Looking to make a name for something more than carting companies’ data tapes around the country, Iron Mountain will pay $42 million to acquire backup specialist LiveVault.
LiveVault offers disk-based online server backup and recovery software as a service to shore up the data housed on PCs and
servers in small and medium-sized companies. The Marlborough, Mass., company recently hired Monty Python veteran John Cleese
to promote its wares.
The deal, expected to close any day now, comes as no surprise. Iron Mountain has been an investor in, and partner of,
LiveVault since 2000 and currently owns nearly 14 percent of the company. Today’s deal puts the total value of LiveVault at $50 million.
During that time, Boston-based Iron Mountain has served as LiveVault’s largest sales channel and offered Server Electronic
Vaulting services via a license agreement with the specialist.
In addition to the intellectual property and employee talent, Iron Mountain will be able to pad its customer base as
LiveVault boasts more than 2,000 corporate customers, mostly SMBs.
It’s also a nice complement to Iron Mountain’s $117 million purchase of Connected Corp., a leader in backup and recovery
solutions for PCs.
“This latest acquisition demonstrates Iron Mountain’s continued commitment to solving the distributed data protection
challenge,” Iron Mountain said in a statement.
John Clancy, executive vice president of Iron Mountain’s Digital business unit, called the deal a “natural move” for Iron
Mountain at a time when demand for server backup and recovery has been ramping up.
While most backup providers will list natural disasters and equipment failures as reason enough to back up data, server and
PC backup is also important considering the stringent record keeping regulations hounding corporations these days.
Sarbanes-Oxley, HIPAA and SEC 17-a4 have kept businesses on their toes.

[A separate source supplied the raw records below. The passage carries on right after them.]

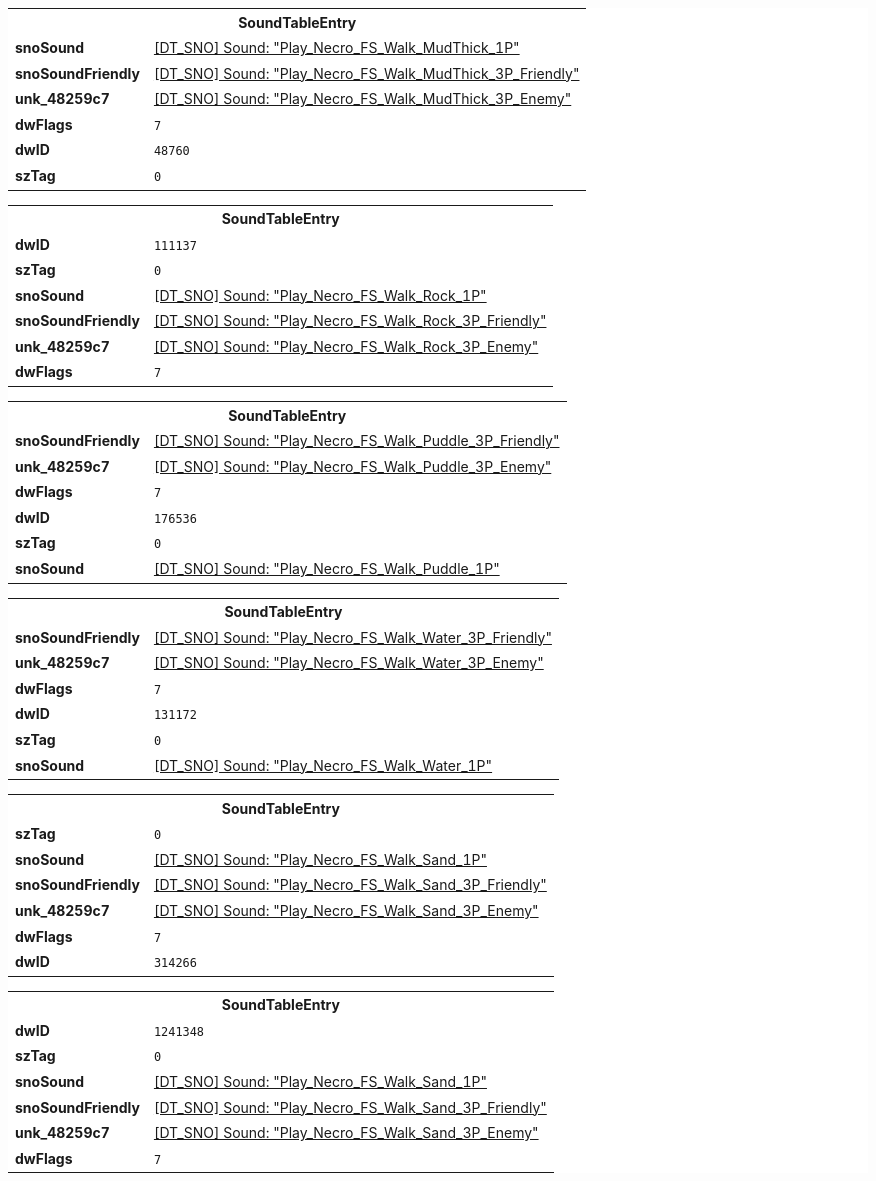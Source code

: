 
<table><tr><th colspan="100%">SoundTableEntry</th></tr><tr><td><b>snoSound</b></td><td><a href="..\Sound\Play_Necro_FS_Walk_MudThick_1P.snd.md">[DT_SNO] Sound: "Play_Necro_FS_Walk_MudThick_1P"</a></td></tr><tr><td><b>snoSoundFriendly</b></td><td><a href="..\Sound\Play_Necro_FS_Walk_MudThick_3P_Friendly.snd.md">[DT_SNO] Sound: "Play_Necro_FS_Walk_MudThick_3P_Friendly"</a></td></tr><tr><td><b>unk_48259c7</b></td><td><a href="..\Sound\Play_Necro_FS_Walk_MudThick_3P_Enemy.snd.md">[DT_SNO] Sound: "Play_Necro_FS_Walk_MudThick_3P_Enemy"</a></td></tr><tr><td><b>dwFlags</b></td><td><code>7</code></td></tr><tr><td><b>dwID</b></td><td><code>48760</code></td></tr><tr><td><b>szTag</b></td><td><code>0</code></td></tr></table>


<table><tr><th colspan="100%">SoundTableEntry</th></tr><tr><td><b>dwID</b></td><td><code>111137</code></td></tr><tr><td><b>szTag</b></td><td><code>0</code></td></tr><tr><td><b>snoSound</b></td><td><a href="..\Sound\Play_Necro_FS_Walk_Rock_1P.snd.md">[DT_SNO] Sound: "Play_Necro_FS_Walk_Rock_1P"</a></td></tr><tr><td><b>snoSoundFriendly</b></td><td><a href="..\Sound\Play_Necro_FS_Walk_Rock_3P_Friendly.snd.md">[DT_SNO] Sound: "Play_Necro_FS_Walk_Rock_3P_Friendly"</a></td></tr><tr><td><b>unk_48259c7</b></td><td><a href="..\Sound\Play_Necro_FS_Walk_Rock_3P_Enemy.snd.md">[DT_SNO] Sound: "Play_Necro_FS_Walk_Rock_3P_Enemy"</a></td></tr><tr><td><b>dwFlags</b></td><td><code>7</code></td></tr></table>


<table><tr><th colspan="100%">SoundTableEntry</th></tr><tr><td><b>snoSoundFriendly</b></td><td><a href="..\Sound\Play_Necro_FS_Walk_Puddle_3P_Friendly.snd.md">[DT_SNO] Sound: "Play_Necro_FS_Walk_Puddle_3P_Friendly"</a></td></tr><tr><td><b>unk_48259c7</b></td><td><a href="..\Sound\Play_Necro_FS_Walk_Puddle_3P_Enemy.snd.md">[DT_SNO] Sound: "Play_Necro_FS_Walk_Puddle_3P_Enemy"</a></td></tr><tr><td><b>dwFlags</b></td><td><code>7</code></td></tr><tr><td><b>dwID</b></td><td><code>176536</code></td></tr><tr><td><b>szTag</b></td><td><code>0</code></td></tr><tr><td><b>snoSound</b></td><td><a href="..\Sound\Play_Necro_FS_Walk_Puddle_1P.snd.md">[DT_SNO] Sound: "Play_Necro_FS_Walk_Puddle_1P"</a></td></tr></table>


<table><tr><th colspan="100%">SoundTableEntry</th></tr><tr><td><b>snoSoundFriendly</b></td><td><a href="..\Sound\Play_Necro_FS_Walk_Water_3P_Friendly.snd.md">[DT_SNO] Sound: "Play_Necro_FS_Walk_Water_3P_Friendly"</a></td></tr><tr><td><b>unk_48259c7</b></td><td><a href="..\Sound\Play_Necro_FS_Walk_Water_3P_Enemy.snd.md">[DT_SNO] Sound: "Play_Necro_FS_Walk_Water_3P_Enemy"</a></td></tr><tr><td><b>dwFlags</b></td><td><code>7</code></td></tr><tr><td><b>dwID</b></td><td><code>131172</code></td></tr><tr><td><b>szTag</b></td><td><code>0</code></td></tr><tr><td><b>snoSound</b></td><td><a href="..\Sound\Play_Necro_FS_Walk_Water_1P.snd.md">[DT_SNO] Sound: "Play_Necro_FS_Walk_Water_1P"</a></td></tr></table>


<table><tr><th colspan="100%">SoundTableEntry</th></tr><tr><td><b>szTag</b></td><td><code>0</code></td></tr><tr><td><b>snoSound</b></td><td><a href="..\Sound\Play_Necro_FS_Walk_Sand_1P.snd.md">[DT_SNO] Sound: "Play_Necro_FS_Walk_Sand_1P"</a></td></tr><tr><td><b>snoSoundFriendly</b></td><td><a href="..\Sound\Play_Necro_FS_Walk_Sand_3P_Friendly.snd.md">[DT_SNO] Sound: "Play_Necro_FS_Walk_Sand_3P_Friendly"</a></td></tr><tr><td><b>unk_48259c7</b></td><td><a href="..\Sound\Play_Necro_FS_Walk_Sand_3P_Enemy.snd.md">[DT_SNO] Sound: "Play_Necro_FS_Walk_Sand_3P_Enemy"</a></td></tr><tr><td><b>dwFlags</b></td><td><code>7</code></td></tr><tr><td><b>dwID</b></td><td><code>314266</code></td></tr></table>


<table><tr><th colspan="100%">SoundTableEntry</th></tr><tr><td><b>dwID</b></td><td><code>1241348</code></td></tr><tr><td><b>szTag</b></td><td><code>0</code></td></tr><tr><td><b>snoSound</b></td><td><a href="..\Sound\Play_Necro_FS_Walk_Sand_1P.snd.md">[DT_SNO] Sound: "Play_Necro_FS_Walk_Sand_1P"</a></td></tr><tr><td><b>snoSoundFriendly</b></td><td><a href="..\Sound\Play_Necro_FS_Walk_Sand_3P_Friendly.snd.md">[DT_SNO] Sound: "Play_Necro_FS_Walk_Sand_3P_Friendly"</a></td></tr><tr><td><b>unk_48259c7</b></td><td><a href="..\Sound\Play_Necro_FS_Walk_Sand_3P_Enemy.snd.md">[DT_SNO] Sound: "Play_Necro_FS_Walk_Sand_3P_Enemy"</a></td></tr><tr><td><b>dwFlags</b></td><td><code>7</code></td></tr></table>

Vendors like Iron Mountain, EMC, IBM, HP and a raft
of others have been swooping in to help companies safeguard their data.
With such acquisitions, and software packages like Electronic Vaulting and Digital Archives, Iron Mountain is also looking to
reinvent itself as a leader in digital data protection. The company has been carting around the physical storage cartridges
of its customers for years.
But digital storage is increasingly becoming the way to go.
Iron Mountain came away with some egg on its edifice in April when it admitted to losing storage tapes on four occasions.
Iron Mountain did not name the customers it let down, but the admission comes on the heels of announcements from Bank of
America and Ameritrade that the financial firms had lost backup tapes containing customer data.